─── Recorded information ───
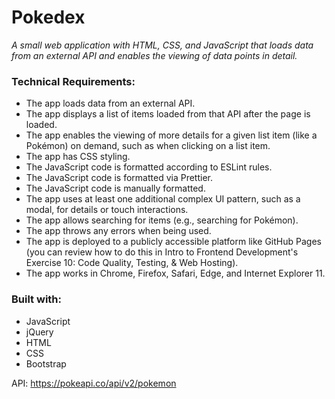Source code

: # Pokedex
*A small web application with HTML, CSS, and JavaScript that loads
data from an external API and enables the viewing of data points in detail.*

### Technical Requirements:

- The app loads data from an external API.
- The app displays a list of items loaded from that API after the page is loaded.
- The app enables the viewing of more details for a given list item (like a Pokémon) on
demand, such as when clicking on a list item.
- The app has CSS styling.
- The JavaScript code is formatted according to ESLint rules.
- The JavaScript code is formatted via Prettier.
- The JavaScript code is manually formatted.
- The app uses at least one additional complex UI pattern, such as a modal, for details or
touch interactions.
- The app allows searching for items (e.g., searching for Pokémon).
- The app throws any errors when being used.
- The app is deployed to a publicly accessible platform like GitHub Pages (you can
review how to do this in Intro to Frontend Development's Exercise 10: Code Quality, Testing, &
Web Hosting).
- The app works in Chrome, Firefox, Safari, Edge, and Internet Explorer 11.

### Built with:
* JavaScript
* jQuery
* HTML
* CSS
* Bootstrap

API: https://pokeapi.co/api/v2/pokemon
───
Write out the material exactly, excluding pictures.

Source code

: # Pokedex
*A small web application with HTML, CSS, and JavaScript that loads
data from an external API and enables the viewing of data points in detail.*

### Technical Requirements:

- The app loads data from an external API.
- The app displays a list of items loaded from that API after the page is loaded.
- The app enables the viewing of more details for a given list item (like a Pokémon) on
demand, such as when clicking on a list item.
- The app has CSS styling.
- The JavaScript code is formatted according to ESLint rules.
- The JavaScript code is formatted via Prettier.
- The JavaScript code is manually formatted.
- The app uses at least one additional complex UI pattern, such as a modal, for details or
touch interactions.
- The app allows searching for items (e.g., searching for Pokémon).
- The app throws any errors when being used.
- The app is deployed to a publicly accessible platform like GitHub Pages (you can
review how to do this in Intro to Frontend Development's Exercise 10: Code Quality, Testing, &
Web Hosting).
- The app works in Chrome, Firefox, Safari, Edge, and Internet Explorer 11.

### Built with:
* JavaScript
* jQuery
* HTML
* CSS
* Bootstrap

API: https://pokeapi.co/api/v2/pokemon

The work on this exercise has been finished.